(Beginning of Provided data)
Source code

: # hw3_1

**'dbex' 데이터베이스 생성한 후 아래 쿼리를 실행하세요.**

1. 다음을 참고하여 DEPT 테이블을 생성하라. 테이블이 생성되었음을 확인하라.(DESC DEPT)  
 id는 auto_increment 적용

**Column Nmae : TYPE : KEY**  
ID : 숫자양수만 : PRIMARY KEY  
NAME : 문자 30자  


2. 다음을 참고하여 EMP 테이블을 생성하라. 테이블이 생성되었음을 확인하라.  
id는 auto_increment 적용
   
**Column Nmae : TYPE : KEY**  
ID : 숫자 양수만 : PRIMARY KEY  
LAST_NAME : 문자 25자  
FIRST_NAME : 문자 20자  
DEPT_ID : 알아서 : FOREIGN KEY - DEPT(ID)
(End of Provided data)
(Beginning of Provided data)
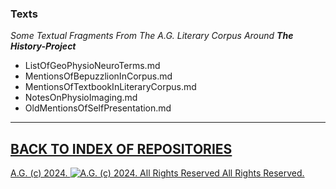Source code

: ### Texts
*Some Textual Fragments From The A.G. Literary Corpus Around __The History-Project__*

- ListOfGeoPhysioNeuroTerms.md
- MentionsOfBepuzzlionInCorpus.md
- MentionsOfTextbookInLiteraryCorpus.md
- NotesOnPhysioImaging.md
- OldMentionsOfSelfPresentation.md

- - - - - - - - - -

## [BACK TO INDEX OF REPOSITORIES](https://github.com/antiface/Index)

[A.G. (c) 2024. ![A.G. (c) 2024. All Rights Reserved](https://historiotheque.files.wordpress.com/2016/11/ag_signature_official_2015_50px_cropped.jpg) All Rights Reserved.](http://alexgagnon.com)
(End of Provided data)
Your objective :: Look through the listing above and copy each line where the string "테이블이" occurs.

Expected answer ::
1. 다음을 참고하여 DEPT 테이블을 생성하라. 테이블이 생성되었음을 확인하라.(DESC DEPT)  
2. 다음을 참고하여 EMP 테이블을 생성하라. 테이블이 생성되었음을 확인하라.  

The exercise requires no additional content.